From a housekeeping standpoint we will bullet-point the list.
- Fixed Cycle Display and Markers on 5-Minute chart
- Fixed Scaling issue on 1 and 2-minute charts
- Addressed the printing of a double "potential stop-run" when triggering at the open for eTickTools
- Added Percentile Ranking for each buy and sell-extreme for eTickTools - this is a big deal
- Added a Ranking for the volume extreme taking place during a Buy or Sell extreme for eTickTools
- Added auto updating Historical Extreme Charts for both the S&P500 and DOW
- Added an alpha toolset for DAX that is just in testing phase
- Added various other general clean-ups and labelling for tools and charts
The additions of rankings to all the eTickTools extremes is a significant enhancement and allows an unprecedented and high quality of gauge of the amount of effort the market is exerting at a specific capitulation point. The addition or a ranking of the amount of transaction at the point is also a significant enhancement. We encourage you to ask questions regarding any of the enhancements.
Regarding the markets, Daily/Weekly market structure projection has suggested that a consolidation after the projected bounce during the 1st week of September occurred. This is indeed appearing to be playing out. Markets are very bearish and people are very scared which could contribute to a pause in down movement and leads to strength into the week of the 21st. It needs to be made clear that these are contextual time ranges. If you have been reading these pages, you now doubt know that week 1 of September has been viewed referred to as potentially important point for the markets and as such could be a significant turn from an up move to down to new lows or in the more likely case, a down move that comes in the form of a period of consolidation for further highs into the week of the 21st. Additionally, note that MSP was correctly projecting weekly weakness into Thursday, August 20th. However, the turn from down to up did not come during Thursday's day session as projected but rather 9:30 AM on Monday - 1.5 sessions away. It seems to us that a projection made several months ago for a down week into Thursday the 20th being met to within 12.5 cash trading hours is about as accurate as one can reasonably expect during a market dislocation and certainly more accurate than most wave extrapolations and technical analysis would usually be able to be with any reliability. This condition resulted in needed in to rely on shorter term tools: eTickTools and Cycle Impulses for example. We did a webinar on these subject (http://mcm-ct.com/blog/webinar-follow-up-and-content/) and plan another because in the coming markets impulsing beyond emotional extremes and through cycle supports is a key tool that can objectively help to remain on the right side of a market even when the desire of a trader are to take the opposite direction - such as buying weakness when in fact an impulsive move downwards may just be beginning.

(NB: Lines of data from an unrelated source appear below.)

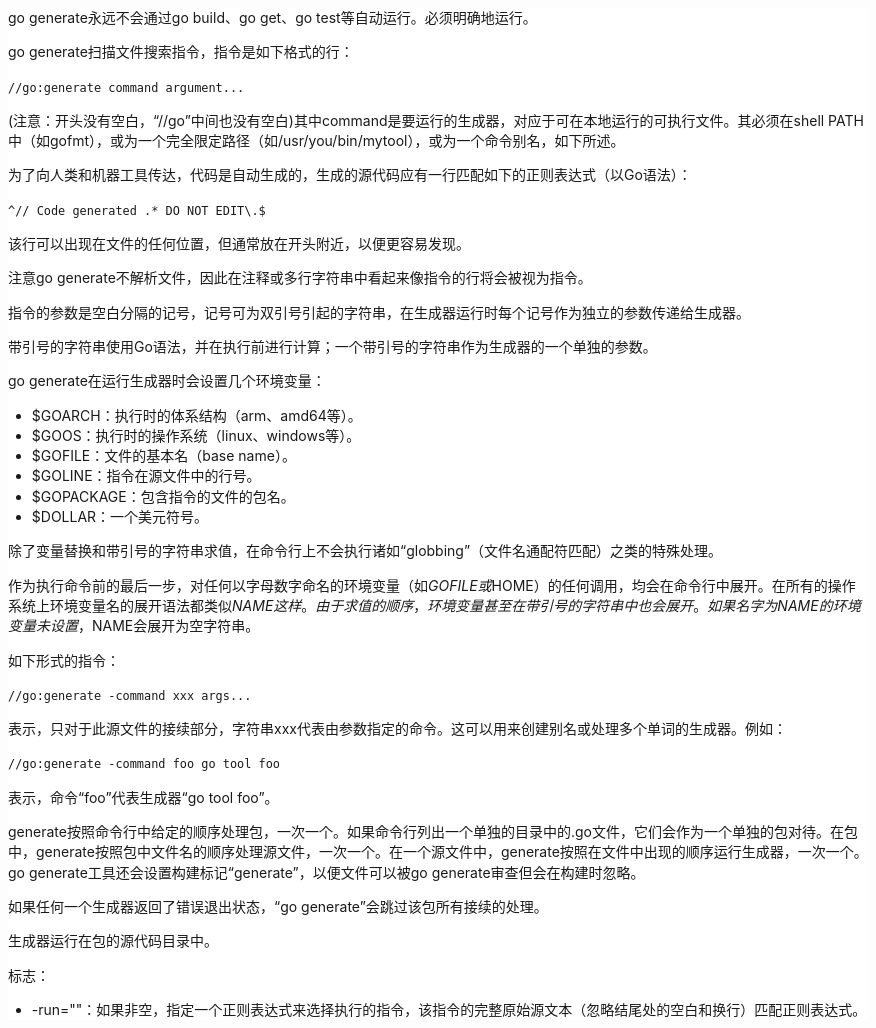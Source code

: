 go generate永远不会通过go build、go get、go test等自动运行。必须明确地运行。

go generate扫描文件搜索指令，指令是如下格式的行：

```
//go:generate command argument...
```

(注意：开头没有空白，“//go”中间也没有空白)其中command是要运行的生成器，对应于可在本地运行的可执行文件。其必须在shell PATH中（如gofmt），或为一个完全限定路径（如/usr/you/bin/mytool），或为一个命令别名，如下所述。

为了向人类和机器工具传达，代码是自动生成的，生成的源代码应有一行匹配如下的正则表达式（以Go语法）：

```
^// Code generated .* DO NOT EDIT\.$
```

该行可以出现在文件的任何位置，但通常放在开头附近，以便更容易发现。

注意go generate不解析文件，因此在注释或多行字符串中看起来像指令的行将会被视为指令。

指令的参数是空白分隔的记号，记号可为双引号引起的字符串，在生成器运行时每个记号作为独立的参数传递给生成器。

带引号的字符串使用Go语法，并在执行前进行计算；一个带引号的字符串作为生成器的一个单独的参数。

go generate在运行生成器时会设置几个环境变量：

* $GOARCH：执行时的体系结构（arm、amd64等）。
* $GOOS：执行时的操作系统（linux、windows等）。
* $GOFILE：文件的基本名（base name）。
* $GOLINE：指令在源文件中的行号。
* $GOPACKAGE：包含指令的文件的包名。
* $DOLLAR：一个美元符号。

除了变量替换和带引号的字符串求值，在命令行上不会执行诸如“globbing”（文件名通配符匹配）之类的特殊处理。

作为执行命令前的最后一步，对任何以字母数字命名的环境变量（如$GOFILE或$HOME）的任何调用，均会在命令行中展开。在所有的操作系统上环境变量名的展开语法都类似$NAME这样。由于求值的顺序，环境变量甚至在带引号的字符串中也会展开。如果名字为NAME的环境变量未设置，$NAME会展开为空字符串。

如下形式的指令：

```
//go:generate -command xxx args...
```

表示，只对于此源文件的接续部分，字符串xxx代表由参数指定的命令。这可以用来创建别名或处理多个单词的生成器。例如：

```
//go:generate -command foo go tool foo
```

表示，命令“foo”代表生成器“go tool foo”。

generate按照命令行中给定的顺序处理包，一次一个。如果命令行列出一个单独的目录中的.go文件，它们会作为一个单独的包对待。在包中，generate按照包中文件名的顺序处理源文件，一次一个。在一个源文件中，generate按照在文件中出现的顺序运行生成器，一次一个。go generate工具还会设置构建标记“generate”，以便文件可以被go generate审查但会在构建时忽略。

如果任何一个生成器返回了错误退出状态，“go generate”会跳过该包所有接续的处理。

生成器运行在包的源代码目录中。

标志：

* -run=""：如果非空，指定一个正则表达式来选择执行的指令，该指令的完整原始源文本（忽略结尾处的空白和换行）匹配正则表达式。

As such, eTickTools did an exemplary job of pointing out that the markets were likely under a severe capitulation by triggering multiple X-Tick downward selling impulses during that Thursday's session. We made this post wich is a good reference: Market Consciousnesses – Running Through a Flux Capacitor. Indeed, the markets have been rushing back through time and retracing the gains of the last years. The danger continues to be high, though for the time being abated somewhat.
Below is an updated chart of the Longer-term MSP (Projections) for the S&P500. With the DAX suggesting a shallower pullback, edge is increased that probability of consolidative behavior for S&P500 is increased into strength into  on the chart below. This chart is suggesting a period of consolidation/weakness and then a push into the long referred to week of Sept 21st.